By Ronnie Uribe
The reality is it’s all too easy for a construction site to become a danger zone. OSHA categorizes the most common construction worker deaths in four types of incidents: Falls, Struck by Object, Electrocutions, and Caught-in/between. These “Fatal Four” account for more than half of the private industry’s construction worker deaths in 2016 and contribute to the grim statistic of over 20 percent of worker deaths occurring in the construction sector.
Securing a high level of safety at a construction site is critical to ensure the success of your project and fulfill your ethical responsibility as a general contractor. It is ultimately in your hands to establish a safe environment, and you need to know you can also rely on your subcontractors’ active involvement in this goal.
Here are some ways to mitigate as many subcontractor risks as possible when it comes to hiring and employing:
As a first step, hire subcontractors with a proven, successful track record by effectively screening them before establishing a contract. Careful scrutiny is essential in the bidding and qualifying process and your greatest risk mitigation tool. Closely examine their past performance by paying attention to red flags such as: an increase in incidents, Experience Modification Rates (EMR) greater than 1.00, and any negative reports during reference checks. Obtain an EMR - an insurance premium rate that gauges the cost of previous injuries in relation to future likelihood of risks - for the last three years from a subcontractor’s workers’ compensation carrier. Ask subcontractors to provide additional background information, including:
- safety and health plans and processes
- a five-year record of injury and illness rates
- safety management history (in particular fatality data)

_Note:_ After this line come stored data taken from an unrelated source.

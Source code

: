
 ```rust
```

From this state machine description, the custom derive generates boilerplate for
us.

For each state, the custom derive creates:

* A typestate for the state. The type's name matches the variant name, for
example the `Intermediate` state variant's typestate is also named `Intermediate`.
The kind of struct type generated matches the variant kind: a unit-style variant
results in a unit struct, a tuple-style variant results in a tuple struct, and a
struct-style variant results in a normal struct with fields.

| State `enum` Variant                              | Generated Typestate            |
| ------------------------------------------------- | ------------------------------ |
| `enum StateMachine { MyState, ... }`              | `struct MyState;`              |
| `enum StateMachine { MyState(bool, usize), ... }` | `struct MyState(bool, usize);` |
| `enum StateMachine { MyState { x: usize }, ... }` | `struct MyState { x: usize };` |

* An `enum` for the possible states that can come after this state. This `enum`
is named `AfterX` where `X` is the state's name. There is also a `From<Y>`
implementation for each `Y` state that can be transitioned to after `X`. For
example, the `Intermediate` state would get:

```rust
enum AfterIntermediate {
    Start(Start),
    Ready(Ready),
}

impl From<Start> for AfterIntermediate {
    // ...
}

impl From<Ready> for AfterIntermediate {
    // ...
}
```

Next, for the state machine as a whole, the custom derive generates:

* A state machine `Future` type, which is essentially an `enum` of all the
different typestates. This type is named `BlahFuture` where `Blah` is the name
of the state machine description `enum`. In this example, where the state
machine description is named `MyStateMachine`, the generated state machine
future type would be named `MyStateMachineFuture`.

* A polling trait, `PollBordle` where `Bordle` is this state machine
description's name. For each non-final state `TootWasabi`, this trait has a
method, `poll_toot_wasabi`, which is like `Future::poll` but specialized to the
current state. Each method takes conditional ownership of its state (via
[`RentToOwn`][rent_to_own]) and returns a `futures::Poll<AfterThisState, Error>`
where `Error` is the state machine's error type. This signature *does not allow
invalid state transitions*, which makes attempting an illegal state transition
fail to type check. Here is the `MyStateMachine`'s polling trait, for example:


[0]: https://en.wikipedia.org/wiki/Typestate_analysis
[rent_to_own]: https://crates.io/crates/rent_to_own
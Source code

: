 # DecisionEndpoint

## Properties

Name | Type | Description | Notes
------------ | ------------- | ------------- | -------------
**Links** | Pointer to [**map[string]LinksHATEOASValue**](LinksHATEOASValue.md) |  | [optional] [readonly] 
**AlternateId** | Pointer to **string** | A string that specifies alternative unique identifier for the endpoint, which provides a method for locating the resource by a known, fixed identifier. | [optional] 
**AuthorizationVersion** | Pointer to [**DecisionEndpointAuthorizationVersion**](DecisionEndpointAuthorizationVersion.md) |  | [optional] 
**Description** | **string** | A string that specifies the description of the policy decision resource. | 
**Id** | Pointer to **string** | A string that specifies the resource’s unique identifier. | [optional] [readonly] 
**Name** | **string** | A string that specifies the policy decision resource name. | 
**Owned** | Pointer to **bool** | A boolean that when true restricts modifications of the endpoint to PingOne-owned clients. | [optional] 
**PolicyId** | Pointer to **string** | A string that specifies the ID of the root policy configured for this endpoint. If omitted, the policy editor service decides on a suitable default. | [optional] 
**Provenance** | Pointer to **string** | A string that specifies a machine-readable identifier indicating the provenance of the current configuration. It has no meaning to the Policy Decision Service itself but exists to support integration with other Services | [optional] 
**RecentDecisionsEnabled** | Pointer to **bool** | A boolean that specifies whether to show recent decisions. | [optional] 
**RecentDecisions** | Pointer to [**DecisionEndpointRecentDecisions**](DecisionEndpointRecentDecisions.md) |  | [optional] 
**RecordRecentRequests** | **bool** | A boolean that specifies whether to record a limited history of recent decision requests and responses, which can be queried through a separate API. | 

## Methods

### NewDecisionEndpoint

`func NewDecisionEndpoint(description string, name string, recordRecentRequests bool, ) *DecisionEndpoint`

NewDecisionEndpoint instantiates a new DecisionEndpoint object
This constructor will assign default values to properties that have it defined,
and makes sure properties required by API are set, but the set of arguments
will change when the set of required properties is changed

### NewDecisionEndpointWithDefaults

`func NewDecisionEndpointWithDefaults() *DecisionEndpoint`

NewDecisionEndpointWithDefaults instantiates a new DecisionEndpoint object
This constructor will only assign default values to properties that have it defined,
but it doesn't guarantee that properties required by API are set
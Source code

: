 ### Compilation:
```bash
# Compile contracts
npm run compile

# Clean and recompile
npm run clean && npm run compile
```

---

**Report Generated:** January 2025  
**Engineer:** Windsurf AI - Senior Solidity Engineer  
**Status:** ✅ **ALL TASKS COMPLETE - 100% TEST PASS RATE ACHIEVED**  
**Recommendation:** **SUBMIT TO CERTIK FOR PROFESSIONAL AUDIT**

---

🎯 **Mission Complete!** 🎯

- job referrals from past contractors
- adequate insurance coverage
- pertinent financial statements
- receipt of OSHA citations in the past five years
- resumes of relevant on-site employees
Once you’ve vetted and hired quality subcontractors, emphasize the importance communication plays in maintaining a safe environment. Before beginning any tasks, cover all possible risk factors so that subcontractors can address them ahead of time. Since numerous risks are possible at a construction site, prioritize those that are most threatening and those that are most likely to occur.
Before work begins, keep in mind your responsibility as a general contractor to uphold a safe environment, including: alerting subcontractors of all dangerous possibilities, such as fires, explosions, or toxic release hazards; explaining emergency action plans; and requiring that subcontractors disseminate the information to on-site workers.
Also key is a subcontractor’s ability to manage and log important data, such as documenting contract employee injuries and illnesses, verifying that contract employers are fulfilling agreed-upon responsibilities, and only employing first-rate contractors that are thoroughly screened.
A close examination of subcontractors’ insurance requirements – typically via proof of certificates - is another essential step. Look for a description of the insurance required from all parties – the subcontractor and all its subcontractors (second- and third-tier subcontractors).
Another effective method to reduce your construction subcontractor’s risks and control legal expenses is to verify that all agreements include an indemnification clause. This way, subcontractors are financially responsible for potential liabilities, which allow general contractors an important line of defense.
Keep in mind there’s a window of time until subcontractors’ insurance is in effect, so don’t accept a contract until they can prove coverage has begun.
For general contractors using subcontractors, taking a proactive approach to help control hazards and eliminate risks such as injuries and illnesses, fatalities, equipment and property damage, and regulatory citations will pay off in the long run.